Supercomputing takes new direction at Oak Ridge
An ongoing program to upgrade the Jaguar supercomputer at the Oak Ridge National Laboratory in Tennessee will not only result in a much more powerful computer, it will also create a new and unique research tool. When it is complete, the updated machine, which will be called Titan, will be able to perform calculations at speeds approaching 20 petaflops, reclaiming its title as the world's fastest computer.
The Titan effort is the beginning of a new architecture design path for more much more power and energy-efficient computers, said Jack Wells, director of science at the laboratory’s Oak Ridge Leadership Computing Facility (OLCF). Graphics accelerators are key to this new approach because they provide great processing power in a very efficient power-and-size combination. There are other options for achieving efficiency, but this is Oak Ridge’s current approach, he told GCN.
One reason for new architecture considerations is to help increase performance. Clock speeds for microchips peaked in 2004 when it became impractical to mass produce faster chips, Wells said.
The making of supercomputing champ
Since then, manufacturers and computer designers have moved onto multicore methods with multiple chips operating in parallel to achieve improved performance. “If clock speed doesn’t increase, you see an increase in parallelism,” he said.

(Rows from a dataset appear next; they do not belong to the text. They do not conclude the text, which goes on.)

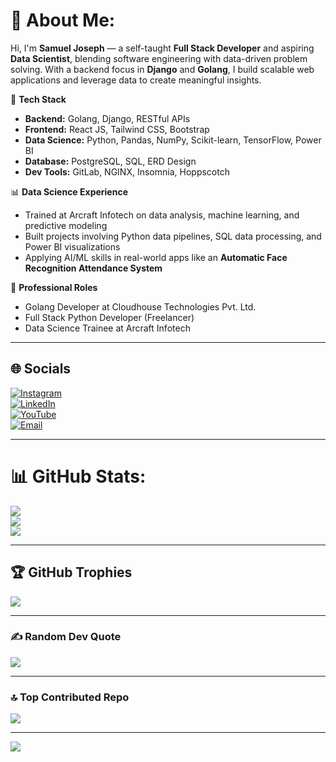# 💫 About Me:
Hi, I'm **Samuel Joseph** — a self-taught **Full Stack Developer** and aspiring **Data Scientist**, blending software engineering with data-driven problem solving. With a backend focus in **Django** and **Golang**, I build scalable web applications and leverage data to create meaningful insights.

🔧 **Tech Stack**  
- **Backend:** Golang, Django, RESTful APIs  
- **Frontend:** React JS, Tailwind CSS, Bootstrap  
- **Data Science:** Python, Pandas, NumPy, Scikit-learn, TensorFlow, Power BI  
- **Database:** PostgreSQL, SQL, ERD Design  
- **Dev Tools:** GitLab, NGINX, Insomnia, Hoppscotch  

📊 **Data Science Experience**  
- Trained at Arcraft Infotech on data analysis, machine learning, and predictive modeling  
- Built projects involving Python data pipelines, SQL data processing, and Power BI visualizations  
- Applying AI/ML skills in real-world apps like an **Automatic Face Recognition Attendance System**  

💼 **Professional Roles**  
- Golang Developer at Cloudhouse Technologies Pvt. Ltd.  
- Full Stack Python Developer (Freelancer)  
- Data Science Trainee at Arcraft Infotech  

---

## 🌐 Socials
[![Instagram](https://img.shields.io/badge/Instagram-%23E4405F.svg?logo=Instagram&logoColor=white)](https://instagram.com/samuel_c40)  
[![LinkedIn](https://img.shields.io/badge/LinkedIn-%230077B5.svg?logo=linkedin&logoColor=white)](https://linkedin.com/in/samuel-josseph-c40)  
[![YouTube](https://img.shields.io/badge/YouTube-%23FF0000.svg?logo=YouTube&logoColor=white)](https://youtube.com/@rustyc40)  
[![Email](https://img.shields.io/badge/Email-D14836?logo=gmail&logoColor=white)](mailto:samueljoseph2k19@gmail.com)  

---

# 📊 GitHub Stats:
![](https://github-readme-stats.vercel.app/api?username=samuelc40&theme=dark&hide_border=false&include_all_commits=false&count_private=false)  
![](https://nirzak-streak-stats.vercel.app/?user=samuelc40&theme=dark&hide_border=false)  
![](https://github-readme-stats.vercel.app/api/top-langs/?username=samuelc40&theme=dark&hide_border=false&include_all_commits=false&count_private=false&layout=compact)

---

## 🏆 GitHub Trophies
![](https://github-profile-trophy.vercel.app/?username=samuelc40&theme=radical&no-frame=false&no-bg=true&margin-w=4)

---

### ✍️ Random Dev Quote
![](https://quotes-github-readme.vercel.app/api?type=horizontal&theme=radical)

---

### 🔝 Top Contributed Repo
![](https://github-contributor-stats.vercel.app/api?username=samuelc40&limit=5&theme=dark&combine_all_yearly_contributions=true)

---

[![](https://visitcount.itsvg.in/api?id=samuelc40&icon=0&color=0)](https://visitcount.itsvg.in)

<!-- Proudly created with GPRM ( https://gprm.itsvg.in ) -->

But although there is an increase in parallel processing for high-performance computing, general-purpose processors are not energy efficient. Increased parallelism requires better performance and lower energy consumption, Wells said. This is one reason that supercomputer designs are now relying on hardware such as the Nvidia graphical processing units and Intel multicore processors, he added.
GPUs act as accelerators to speed up computer performance while staying within the same physical footprint and power envelope, Wells said. The upgrades during the Jaguar transition to Titan will push the machine’s processing speed up in increments from 10 to 20 and perhaps 30 petalops, he said.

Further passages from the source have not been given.